Internal architecture for contributors and anyone who wants to understand how the system works.

Layer diagram

┌─────────────────────────────────────────────────────────────┐
│                        DSL Layer                            │
│    Pipeline.configure defines the DAG topology              │
│    Step keys are graph identity; job classes are impl       │
└─────────────────────────┬───────────────────────────────────┘
                          │
┌─────────────────────────▼───────────────────────────────────┐
│                  Validation Layer                            │
│    DAG validated at instantiation time, before DB writes    │
│    Cycles, unknown keys, duplicates rejected upfront        │
└─────────────────────────┬───────────────────────────────────┘
                          │
┌─────────────────────────▼───────────────────────────────────┐
│                     State Layer                             │
│    Postgres tables are the authoritative source of truth    │
│    coordination_status is the sole input for decisions      │
│    halt_triggered flag drives :halted derivation            │
└─────────────────────────┬───────────────────────────────────┘
                          │
┌─────────────────────────▼───────────────────────────────────┐
│                   Execution Layer                            │
│    One GoodJob::Batch per step                              │
│    User jobs enqueued via perform_later — fully untouched   │
│    Batch on_finish is the sole terminal signal              │
│    Enqueue is transactionally coupled to row transition     │
└─────────────────────────┬───────────────────────────────────┘
                          │
┌─────────────────────────▼───────────────────────────────────┐
│                  Coordination Layer                          │
│    Coordinator owns ALL coordination_status transitions     │
│    Atomic row-locked transitions (FOR UPDATE SKIP LOCKED)   │
│    Explicit transaction boundaries per atomic unit          │
│    recompute_pipeline_status is the sole derivation path    │
└─────────────────────────┬───────────────────────────────────┘
                          │
┌─────────────────────────▼───────────────────────────────────┐
│                    Chain Layer                               │
│    .then() wires pipeline-level DAG dependencies            │
│    Same coordinator pattern, one level up                   │
└─────────────────────────────────────────────────────────────┘

Data model

GoodPipeline uses four Postgres tables:

`good_pipeline_pipelines`

Column	Type	Notes
`id`	uuid	Primary key
`type`	string	Pipeline class name (e.g. `"VideoProcessingPipeline"`)
`params`	jsonb	Arguments passed to `.run()`
`status`	string	`pending`, `running`, `succeeded`, `failed`, `halted`, `skipped`
`halt_triggered`	boolean	Set to `true` when `:halt` strategy is applied
`good_job_batch_id`	uuid	Pipeline-level GoodJob::Batch for grouping
`on_failure_strategy`	string	`halt`, `continue`, or `ignore`
`callbacks_dispatched_at`	timestamp	Exactly-once callback dispatch guard
`created_at`	timestamp
`updated_at`	timestamp

`good_pipeline_steps`

Column	Type	Notes
`id`	uuid	Primary key
`pipeline_id`	uuid	Foreign key
`key`	string	Step key — graph identity
`job_class`	string	ActiveJob class name
`params`	jsonb	Arguments passed to `with:`
`coordination_status`	string	`pending`, `enqueued`, `succeeded`, `failed`, `skipped`
`on_failure_strategy`	string	Step-level override (nullable)
`enqueue_options`	jsonb	Options passed to `job.enqueue()` (queue, priority, wait, etc.)
`good_job_batch_id`	uuid	Step's own GoodJob::Batch
`good_job_id`	uuid	GoodJob record ID (nil until enqueued)
`attempts`	integer	Execution attempt count
`error_class`	string	Terminal failure error class
`error_message`	text	Terminal failure error message
`created_at`	timestamp
`updated_at`	timestamp

Unique constraint: (pipeline_id, key) — enforces step key uniqueness within a pipeline.
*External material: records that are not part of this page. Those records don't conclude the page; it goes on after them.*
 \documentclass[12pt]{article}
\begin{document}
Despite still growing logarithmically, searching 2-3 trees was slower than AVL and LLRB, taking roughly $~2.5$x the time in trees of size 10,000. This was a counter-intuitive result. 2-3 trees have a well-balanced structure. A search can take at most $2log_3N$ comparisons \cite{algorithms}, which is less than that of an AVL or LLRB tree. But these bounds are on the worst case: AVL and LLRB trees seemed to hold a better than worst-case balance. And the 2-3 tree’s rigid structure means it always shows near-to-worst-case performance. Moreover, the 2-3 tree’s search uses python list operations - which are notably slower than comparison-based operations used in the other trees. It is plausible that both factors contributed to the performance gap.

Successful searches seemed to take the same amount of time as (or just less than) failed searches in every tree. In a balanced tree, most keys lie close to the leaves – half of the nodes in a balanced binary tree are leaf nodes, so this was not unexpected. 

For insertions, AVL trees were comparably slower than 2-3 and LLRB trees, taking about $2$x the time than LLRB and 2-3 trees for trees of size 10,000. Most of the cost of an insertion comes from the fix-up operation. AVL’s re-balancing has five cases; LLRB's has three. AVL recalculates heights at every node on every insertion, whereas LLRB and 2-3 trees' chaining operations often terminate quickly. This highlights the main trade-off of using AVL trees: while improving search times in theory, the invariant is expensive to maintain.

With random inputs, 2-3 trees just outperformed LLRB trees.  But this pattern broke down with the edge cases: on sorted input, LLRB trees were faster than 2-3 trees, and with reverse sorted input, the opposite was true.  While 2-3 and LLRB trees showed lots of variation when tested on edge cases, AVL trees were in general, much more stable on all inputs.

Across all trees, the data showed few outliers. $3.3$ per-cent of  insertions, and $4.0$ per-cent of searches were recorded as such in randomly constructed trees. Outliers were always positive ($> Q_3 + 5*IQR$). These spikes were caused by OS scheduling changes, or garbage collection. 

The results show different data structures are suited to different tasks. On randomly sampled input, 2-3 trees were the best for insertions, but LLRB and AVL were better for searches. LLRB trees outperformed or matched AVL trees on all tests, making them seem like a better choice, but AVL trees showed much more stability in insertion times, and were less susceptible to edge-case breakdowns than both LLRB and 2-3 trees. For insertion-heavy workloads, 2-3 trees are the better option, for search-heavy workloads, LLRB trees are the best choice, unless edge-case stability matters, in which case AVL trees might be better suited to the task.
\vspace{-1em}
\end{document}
`good_pipeline_dependencies`

Column	Type	Notes
`id`	bigint	Primary key
`pipeline_id`	uuid	Denormalized for fast querying
`step_id`	uuid	The dependent step
`depends_on_step_id`	uuid	The step that must complete first

`good_pipeline_chains`

Column	Type	Notes
`id`	uuid	Primary key
`upstream_pipeline_id`	uuid	The pipeline that must finish first
`downstream_pipeline_id`	uuid	The pipeline to start after

One batch per step

Each step has its own GoodJob::Batch. The user's job is enqueued via perform_later into that batch, preserving all ActiveJob semantics (instrumentation, callbacks, serialization, queue routing, retries, discard_on).

When the batch's on_finish fires, StepFinishedJob receives the signal and delegates to the coordinator. StepFinishedJob is a thin dispatcher — it does not own any state transitions.

The coordinator

The Coordinator class is the sole owner of all coordination_status transitions. Its complete_step method uses explicit transaction boundaries around three atomic units:

Terminal step transition — marks the step succeeded or failed with metadata
Halt propagation — sets halt_triggered and skips all pending steps (if :halt strategy)
Downstream unblocking — checks and enqueues each downstream step independently via try_enqueue_step, which acquires a per-step row lock

These three units are intentionally not wrapped in a single outer transaction. Holding locks across multiple downstream step enqueues would be a bottleneck under high parallelism.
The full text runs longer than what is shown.